*What you need to do*
Pick out the lines below that contain the string "align" and copy them all.

[Dataset entries]
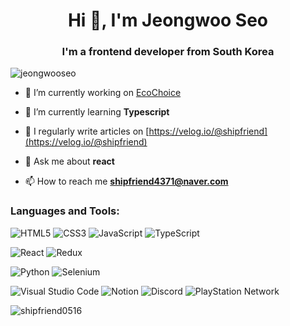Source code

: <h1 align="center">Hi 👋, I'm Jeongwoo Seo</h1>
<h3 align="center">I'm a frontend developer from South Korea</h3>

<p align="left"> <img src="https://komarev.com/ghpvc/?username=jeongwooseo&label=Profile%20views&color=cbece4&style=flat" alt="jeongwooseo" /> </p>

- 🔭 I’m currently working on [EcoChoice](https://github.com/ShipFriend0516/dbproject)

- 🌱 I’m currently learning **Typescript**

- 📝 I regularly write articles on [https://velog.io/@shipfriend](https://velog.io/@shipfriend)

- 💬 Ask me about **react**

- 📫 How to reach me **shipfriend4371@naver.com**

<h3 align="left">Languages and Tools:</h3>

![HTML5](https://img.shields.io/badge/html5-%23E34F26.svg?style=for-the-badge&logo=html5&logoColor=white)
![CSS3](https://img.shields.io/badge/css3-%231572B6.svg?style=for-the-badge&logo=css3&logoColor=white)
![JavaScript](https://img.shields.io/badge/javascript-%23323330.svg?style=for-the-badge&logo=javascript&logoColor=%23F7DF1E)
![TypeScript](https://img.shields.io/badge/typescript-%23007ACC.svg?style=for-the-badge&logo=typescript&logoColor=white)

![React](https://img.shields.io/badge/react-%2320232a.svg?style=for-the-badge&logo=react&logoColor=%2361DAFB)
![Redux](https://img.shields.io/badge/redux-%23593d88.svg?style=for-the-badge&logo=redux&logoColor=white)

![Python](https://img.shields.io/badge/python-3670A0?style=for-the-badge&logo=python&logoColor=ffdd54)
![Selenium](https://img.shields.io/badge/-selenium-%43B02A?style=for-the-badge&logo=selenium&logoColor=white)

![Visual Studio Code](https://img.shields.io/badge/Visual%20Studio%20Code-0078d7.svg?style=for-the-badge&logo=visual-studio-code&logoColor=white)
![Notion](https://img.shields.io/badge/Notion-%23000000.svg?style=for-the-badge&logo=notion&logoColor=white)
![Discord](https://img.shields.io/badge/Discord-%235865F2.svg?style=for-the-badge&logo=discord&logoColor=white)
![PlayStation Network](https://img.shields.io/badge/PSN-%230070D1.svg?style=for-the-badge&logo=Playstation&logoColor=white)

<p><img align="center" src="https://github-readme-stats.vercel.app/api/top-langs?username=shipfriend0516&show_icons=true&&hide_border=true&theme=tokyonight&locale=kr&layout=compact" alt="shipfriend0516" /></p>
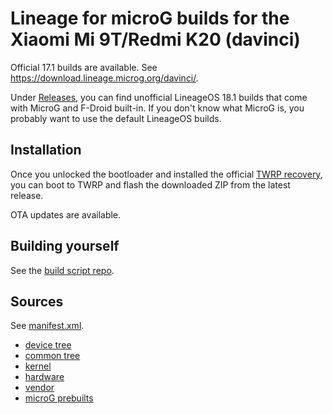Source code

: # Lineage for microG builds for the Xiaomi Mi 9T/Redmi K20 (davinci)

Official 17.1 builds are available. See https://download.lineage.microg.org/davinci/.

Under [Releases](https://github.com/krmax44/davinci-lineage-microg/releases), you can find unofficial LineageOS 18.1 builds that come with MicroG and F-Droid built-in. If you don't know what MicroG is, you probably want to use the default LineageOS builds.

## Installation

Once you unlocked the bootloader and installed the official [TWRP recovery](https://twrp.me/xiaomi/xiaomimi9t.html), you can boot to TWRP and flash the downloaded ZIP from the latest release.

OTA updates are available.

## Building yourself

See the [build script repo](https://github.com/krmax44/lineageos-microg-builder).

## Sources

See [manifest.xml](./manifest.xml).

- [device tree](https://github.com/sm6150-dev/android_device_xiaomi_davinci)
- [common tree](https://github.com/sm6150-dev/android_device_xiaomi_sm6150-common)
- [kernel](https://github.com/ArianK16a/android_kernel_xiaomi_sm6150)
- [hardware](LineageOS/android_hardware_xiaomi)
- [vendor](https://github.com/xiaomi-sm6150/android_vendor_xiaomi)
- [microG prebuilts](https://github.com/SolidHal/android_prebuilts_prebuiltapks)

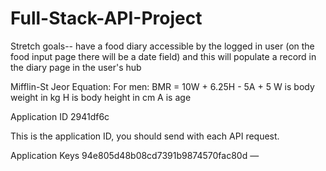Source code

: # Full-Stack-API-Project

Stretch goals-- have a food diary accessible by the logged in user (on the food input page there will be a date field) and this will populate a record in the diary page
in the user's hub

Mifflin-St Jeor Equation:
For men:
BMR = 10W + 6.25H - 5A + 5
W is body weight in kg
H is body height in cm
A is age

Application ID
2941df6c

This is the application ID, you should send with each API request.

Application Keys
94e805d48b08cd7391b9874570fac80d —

*Solution to this problem*
: <h1 align="center">Hi 👋, I'm Jeongwoo Seo</h1>
<h3 align="center">I'm a frontend developer from South Korea</h3>
<p align="left"> <img src="https://komarev.com/ghpvc/?username=jeongwooseo&label=Profile%20views&color=cbece4&style=flat" alt="jeongwooseo" /> </p>
<h3 align="left">Languages and Tools:</h3>
<p><img align="center" src="https://github-readme-stats.vercel.app/api/top-langs?username=shipfriend0516&show_icons=true&&hide_border=true&theme=tokyonight&locale=kr&layout=compact" alt="shipfriend0516" /></p>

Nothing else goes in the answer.